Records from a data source
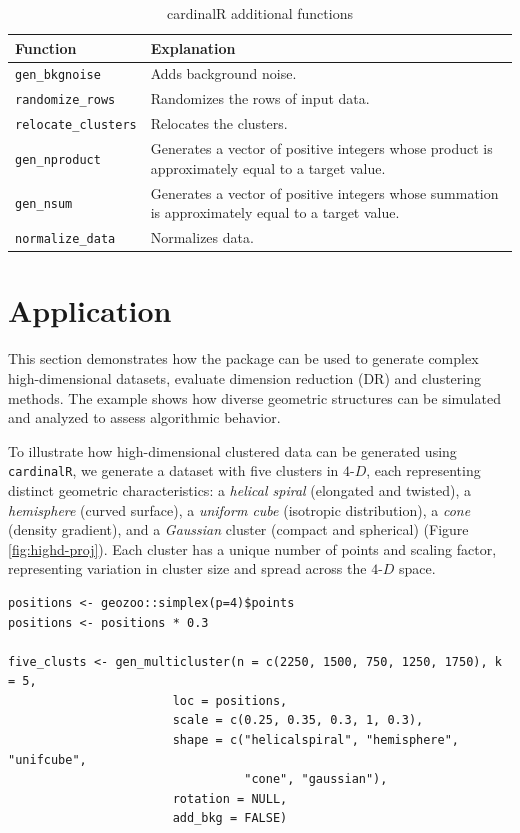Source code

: \begin{table}

\caption{\label{tab:add-tb-pdf}cardinalR additional functions}
\centering
\begin{tabular}[t]{>{\raggedright\arraybackslash}p{4cm}>{\raggedright\arraybackslash}p{8cm}}
\toprule
Function & Explanation\\
\midrule
\texttt{gen\_bkgnoise} & Adds background noise.\\
\texttt{randomize\_rows} & Randomizes the rows of input data.\\
\texttt{relocate\_clusters} & Relocates the clusters.\\
\texttt{gen\_nproduct} & Generates a vector of positive integers whose product is approximately equal to a target value.\\
\texttt{gen\_nsum} & Generates a vector of positive integers whose summation is approximately equal to a target value.\\
\texttt{normalize\_data} & Normalizes data.\\
\bottomrule
\end{tabular}
\end{table}

\section{Application}\label{application}

This section demonstrates how the package can be used to generate complex high-dimensional datasets, evaluate dimension reduction (DR) and clustering methods. The example shows how diverse geometric structures can be simulated and analyzed to assess algorithmic behavior.

To illustrate how high-dimensional clustered data can be generated using \texttt{cardinalR}, we generate a dataset with five clusters in \(4\text{-}D\), each representing distinct geometric characteristics: a \emph{helical spiral} (elongated and twisted), a \emph{hemisphere} (curved surface), a \emph{uniform cube} (isotropic distribution), a \emph{cone} (density gradient), and a \emph{Gaussian} cluster (compact and spherical) (Figure \ref{fig:highd-proj}). Each cluster has a unique number of points and scaling factor, representing variation in cluster size and spread across the \(4\text{-}D\) space.

\begin{verbatim}
positions <- geozoo::simplex(p=4)$points
positions <- positions * 0.3

five_clusts <- gen_multicluster(n = c(2250, 1500, 750, 1250, 1750), k = 5,
                       loc = positions,
                       scale = c(0.25, 0.35, 0.3, 1, 0.3),
                       shape = c("helicalspiral", "hemisphere", "unifcube", 
                                 "cone", "gaussian"),
                       rotation = NULL,
                       add_bkg = FALSE)
\end{verbatim}


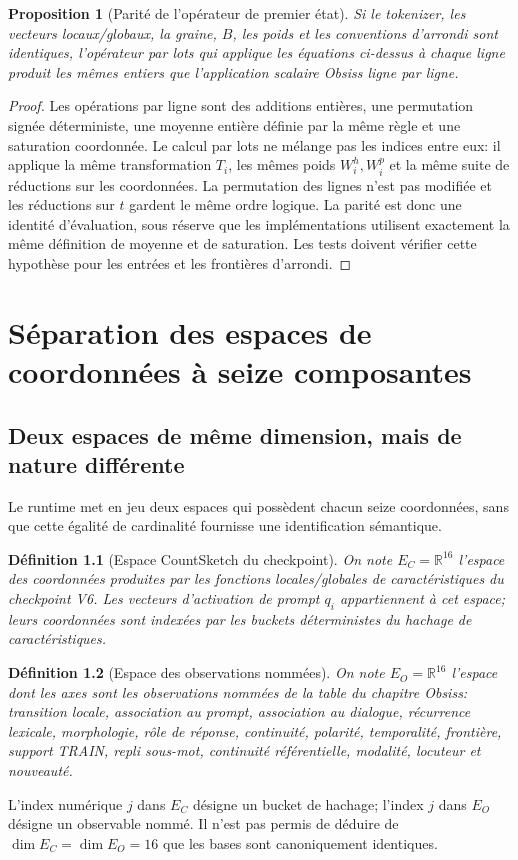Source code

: \documentclass[11pt,a4paper]{report}
\newtheorem{definition}{Définition}[chapter]
\newtheorem{proposition}[definition]{Proposition}
\begin{document}
\begin{proposition}[Parité de l'opérateur de premier état]
Si le tokenizer, les vecteurs locaux/globaux, la graine, $B$, les poids et les conventions d'arrondi sont identiques, l'opérateur par lots qui applique les équations ci-dessus à chaque ligne produit les mêmes entiers que l'application scalaire Obsiss ligne par ligne.
\end{proposition}
\begin{proof}
Les opérations par ligne sont des additions entières, une permutation signée déterministe, une moyenne entière définie par la même règle et une saturation coordonnée. Le calcul par lots ne mélange pas les indices entre eux: il applique la même transformation $T_i$, les mêmes poids $W_i^h,W_i^p$ et la même suite de réductions sur les coordonnées. La permutation des lignes n'est pas modifiée et les réductions sur $t$ gardent le même ordre logique. La parité est donc une identité d'évaluation, sous réserve que les implémentations utilisent exactement la même définition de moyenne et de saturation. Les tests doivent vérifier cette hypothèse pour les entrées et les frontières d'arrondi.
\end{proof}

\chapter{Séparation des espaces de coordonnées à seize composantes}
\section{Deux espaces de même dimension, mais de nature différente}
Le runtime met en jeu deux espaces qui possèdent chacun seize coordonnées, sans que cette égalité de cardinalité fournisse une identification sémantique.
\begin{definition}[Espace CountSketch du checkpoint]
On note $E_C=\mathbb R^{16}$ l'espace des coordonnées produites par les fonctions locales/globales de caractéristiques du checkpoint V6. Les vecteurs d'activation de prompt $q_i$ appartiennent à cet espace; leurs coordonnées sont indexées par les buckets déterministes du hachage de caractéristiques.
\end{definition}
\begin{definition}[Espace des observations nommées]
On note $E_O=\mathbb R^{16}$ l'espace dont les axes sont les observations nommées de la table du chapitre Obsiss: transition locale, association au prompt, association au dialogue, récurrence lexicale, morphologie, rôle de réponse, continuité, polarité, temporalité, frontière, support TRAIN, repli sous-mot, continuité référentielle, modalité, locuteur et nouveauté.
\end{definition}
L'index numérique $j$ dans $E_C$ désigne un bucket de hachage; l'index $j$ dans $E_O$ désigne un observable nommé. Il n'est pas permis de déduire de $\dim E_C=\dim E_O=16$ que les bases sont canoniquement identiques.
\end{document}
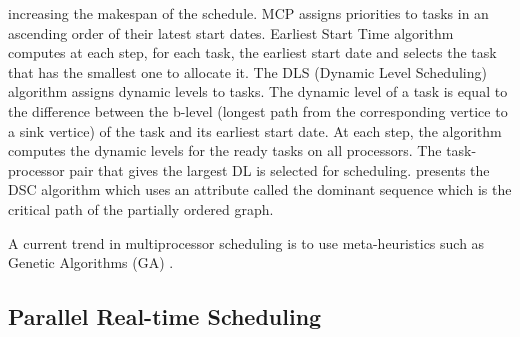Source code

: increasing the makespan of the schedule. MCP assigns priorities to tasks in an ascending order of their latest start dates. \cite{hwang:1989} Earliest Start Time algorithm computes at each step, for each task, the earliest start date and selects the task that has the smallest one to allocate it. The DLS (Dynamic Level Scheduling) algorithm \cite{sih:1993} assigns dynamic levels to tasks. The dynamic level of a task is equal to the difference between the b-level (longest path from the corresponding vertice to a sink vertice) of the task and its earliest start date. At each step, the algorithm computes the dynamic levels for the ready tasks on all processors. The task-processor pair that gives the largest DL is selected for scheduling. \cite{yang:1994} presents the DSC algorithm which uses an attribute called the dominant sequence which is the critical path of the partially ordered graph.

A current trend in multiprocessor scheduling is to use meta-heuristics such as Genetic Algorithms (GA) \cite{hou:1994, wu:2004, omara:2010}.

\subsection{Parallel Real-time Scheduling}

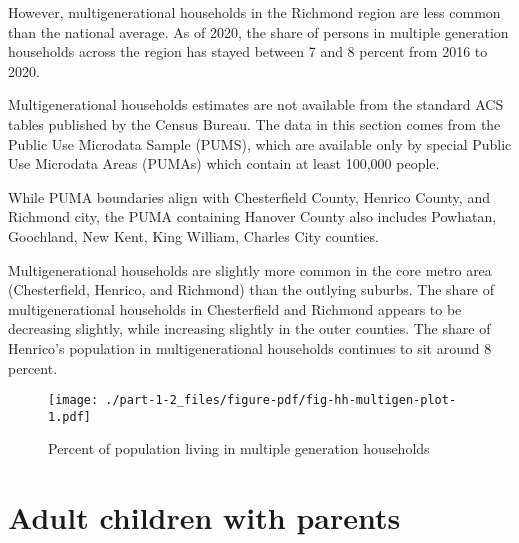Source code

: \documentclass[
  letterpaper,
  DIV=11,
  numbers=noendperiod]{scrreprt}
\begin{document}
However, multigenerational households in the Richmond region are less
common than the national average. As of 2020, the share of persons in
multiple generation households across the region has stayed between 7
and 8 percent from 2016 to 2020.

\begin{tcolorbox}[enhanced jigsaw, colback=white, colbacktitle=quarto-callout-note-color!10!white, bottomrule=.15mm, opacitybacktitle=0.6, colframe=quarto-callout-note-color-frame, breakable, opacityback=0, bottomtitle=1mm, titlerule=0mm, coltitle=black, leftrule=.75mm, left=2mm, title=\textcolor{quarto-callout-note-color}{\faInfo}\hspace{0.5em}{Note}, toptitle=1mm, arc=.35mm, rightrule=.15mm, toprule=.15mm]
Multigenerational households estimates are not available from the
standard ACS tables published by the Census Bureau. The data in this
section comes from the Public Use Microdata Sample (PUMS), which are
available only by special Public Use Microdata Areas (PUMAs) which
contain at least 100,000 people.

While PUMA boundaries align with Chesterfield County, Henrico County,
and Richmond city, the PUMA containing Hanover County also includes
Powhatan, Goochland, New Kent, King William, Charles City counties.
\end{tcolorbox}

Multigenerational households are slightly more common in the core metro
area (Chesterfield, Henrico, and Richmond) than the outlying suburbs.
The share of multigenerational households in Chesterfield and Richmond
appears to be decreasing slightly, while increasing slightly in the
outer counties. The share of Henrico's population in multigenerational
households continues to sit around 8 percent.

\begin{figure}

{\centering \texttt{[image: ./part-1-2\_files/figure-pdf/fig-hh-multigen-plot-1.pdf]}

}

\caption{\label{fig-hh-multigen-plot}Percent of population living in
multiple generation households}

\end{figure}

\hypertarget{adult-children-with-parents}{%
\section{Adult children with
parents}\label{adult-children-with-parents}}
\end{document}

## What is being asked
Every word of the data should be reproduced exactly; please omit any pictures.

## Answer section
Source code

: \begin{table}

\caption{\label{tab:add-tb-pdf}cardinalR additional functions}
\centering
\begin{tabular}[t]{>{\raggedright\arraybackslash}p{4cm}>{\raggedright\arraybackslash}p{8cm}}
\toprule
Function & Explanation\\
\midrule
\texttt{gen\_bkgnoise} & Adds background noise.\\
\texttt{randomize\_rows} & Randomizes the rows of input data.\\
\texttt{relocate\_clusters} & Relocates the clusters.\\
\texttt{gen\_nproduct} & Generates a vector of positive integers whose product is approximately equal to a target value.\\
\texttt{gen\_nsum} & Generates a vector of positive integers whose summation is approximately equal to a target value.\\
\texttt{normalize\_data} & Normalizes data.\\
\bottomrule
\end{tabular}
\end{table}

\section{Application}\label{application}

This section demonstrates how the package can be used to generate complex high-dimensional datasets, evaluate dimension reduction (DR) and clustering methods. The example shows how diverse geometric structures can be simulated and analyzed to assess algorithmic behavior.

To illustrate how high-dimensional clustered data can be generated using \texttt{cardinalR}, we generate a dataset with five clusters in \(4\text{-}D\), each representing distinct geometric characteristics: a \emph{helical spiral} (elongated and twisted), a \emph{hemisphere} (curved surface), a \emph{uniform cube} (isotropic distribution), a \emph{cone} (density gradient), and a \emph{Gaussian} cluster (compact and spherical) (Figure \ref{fig:highd-proj}). Each cluster has a unique number of points and scaling factor, representing variation in cluster size and spread across the \(4\text{-}D\) space.

\begin{verbatim}
positions <- geozoo::simplex(p=4)$points
positions <- positions * 0.3

five_clusts <- gen_multicluster(n = c(2250, 1500, 750, 1250, 1750), k = 5,
                       loc = positions,
                       scale = c(0.25, 0.35, 0.3, 1, 0.3),
                       shape = c("helicalspiral", "hemisphere", "unifcube", 
                                 "cone", "gaussian"),
                       rotation = NULL,
                       add_bkg = FALSE)
\end{verbatim}


Source code

: \documentclass[11pt,a4paper]{report}
\newtheorem{definition}{Définition}[chapter]
\newtheorem{proposition}[definition]{Proposition}
\begin{document}
\begin{proposition}[Parité de l'opérateur de premier état]
Si le tokenizer, les vecteurs locaux/globaux, la graine, $B$, les poids et les conventions d'arrondi sont identiques, l'opérateur par lots qui applique les équations ci-dessus à chaque ligne produit les mêmes entiers que l'application scalaire Obsiss ligne par ligne.
\end{proposition}
\begin{proof}
Les opérations par ligne sont des additions entières, une permutation signée déterministe, une moyenne entière définie par la même règle et une saturation coordonnée. Le calcul par lots ne mélange pas les indices entre eux: il applique la même transformation $T_i$, les mêmes poids $W_i^h,W_i^p$ et la même suite de réductions sur les coordonnées. La permutation des lignes n'est pas modifiée et les réductions sur $t$ gardent le même ordre logique. La parité est donc une identité d'évaluation, sous réserve que les implémentations utilisent exactement la même définition de moyenne et de saturation. Les tests doivent vérifier cette hypothèse pour les entrées et les frontières d'arrondi.
\end{proof}

\chapter{Séparation des espaces de coordonnées à seize composantes}
\section{Deux espaces de même dimension, mais de nature différente}
Le runtime met en jeu deux espaces qui possèdent chacun seize coordonnées, sans que cette égalité de cardinalité fournisse une identification sémantique.
\begin{definition}[Espace CountSketch du checkpoint]
On note $E_C=\mathbb R^{16}$ l'espace des coordonnées produites par les fonctions locales/globales de caractéristiques du checkpoint V6. Les vecteurs d'activation de prompt $q_i$ appartiennent à cet espace; leurs coordonnées sont indexées par les buckets déterministes du hachage de caractéristiques.
\end{definition}
\begin{definition}[Espace des observations nommées]
On note $E_O=\mathbb R^{16}$ l'espace dont les axes sont les observations nommées de la table du chapitre Obsiss: transition locale, association au prompt, association au dialogue, récurrence lexicale, morphologie, rôle de réponse, continuité, polarité, temporalité, frontière, support TRAIN, repli sous-mot, continuité référentielle, modalité, locuteur et nouveauté.
\end{definition}
L'index numérique $j$ dans $E_C$ désigne un bucket de hachage; l'index $j$ dans $E_O$ désigne un observable nommé. Il n'est pas permis de déduire de $\dim E_C=\dim E_O=16$ que les bases sont canoniquement identiques.
\end{document}
Source code

: increasing the makespan of the schedule. MCP assigns priorities to tasks in an ascending order of their latest start dates. \cite{hwang:1989} Earliest Start Time algorithm computes at each step, for each task, the earliest start date and selects the task that has the smallest one to allocate it. The DLS (Dynamic Level Scheduling) algorithm \cite{sih:1993} assigns dynamic levels to tasks. The dynamic level of a task is equal to the difference between the b-level (longest path from the corresponding vertice to a sink vertice) of the task and its earliest start date. At each step, the algorithm computes the dynamic levels for the ready tasks on all processors. The task-processor pair that gives the largest DL is selected for scheduling. \cite{yang:1994} presents the DSC algorithm which uses an attribute called the dominant sequence which is the critical path of the partially ordered graph.

A current trend in multiprocessor scheduling is to use meta-heuristics such as Genetic Algorithms (GA) \cite{hou:1994, wu:2004, omara:2010}.

\subsection{Parallel Real-time Scheduling}

Source code

: \documentclass[
  letterpaper,
  DIV=11,
  numbers=noendperiod]{scrreprt}
\begin{document}
However, multigenerational households in the Richmond region are less
common than the national average. As of 2020, the share of persons in
multiple generation households across the region has stayed between 7
and 8 percent from 2016 to 2020.

\begin{tcolorbox}[enhanced jigsaw, colback=white, colbacktitle=quarto-callout-note-color!10!white, bottomrule=.15mm, opacitybacktitle=0.6, colframe=quarto-callout-note-color-frame, breakable, opacityback=0, bottomtitle=1mm, titlerule=0mm, coltitle=black, leftrule=.75mm, left=2mm, title=\textcolor{quarto-callout-note-color}{\faInfo}\hspace{0.5em}{Note}, toptitle=1mm, arc=.35mm, rightrule=.15mm, toprule=.15mm]
Multigenerational households estimates are not available from the
standard ACS tables published by the Census Bureau. The data in this
section comes from the Public Use Microdata Sample (PUMS), which are
available only by special Public Use Microdata Areas (PUMAs) which
contain at least 100,000 people.

While PUMA boundaries align with Chesterfield County, Henrico County,
and Richmond city, the PUMA containing Hanover County also includes
Powhatan, Goochland, New Kent, King William, Charles City counties.
\end{tcolorbox}

Multigenerational households are slightly more common in the core metro
area (Chesterfield, Henrico, and Richmond) than the outlying suburbs.
The share of multigenerational households in Chesterfield and Richmond
appears to be decreasing slightly, while increasing slightly in the
outer counties. The share of Henrico's population in multigenerational
households continues to sit around 8 percent.

\begin{figure}

{\centering \texttt{[image: ./part-1-2\_files/figure-pdf/fig-hh-multigen-plot-1.pdf]}

}

\caption{\label{fig-hh-multigen-plot}Percent of population living in
multiple generation households}

\end{figure}

\hypertarget{adult-children-with-parents}{%
\section{Adult children with
parents}\label{adult-children-with-parents}}
\end{document}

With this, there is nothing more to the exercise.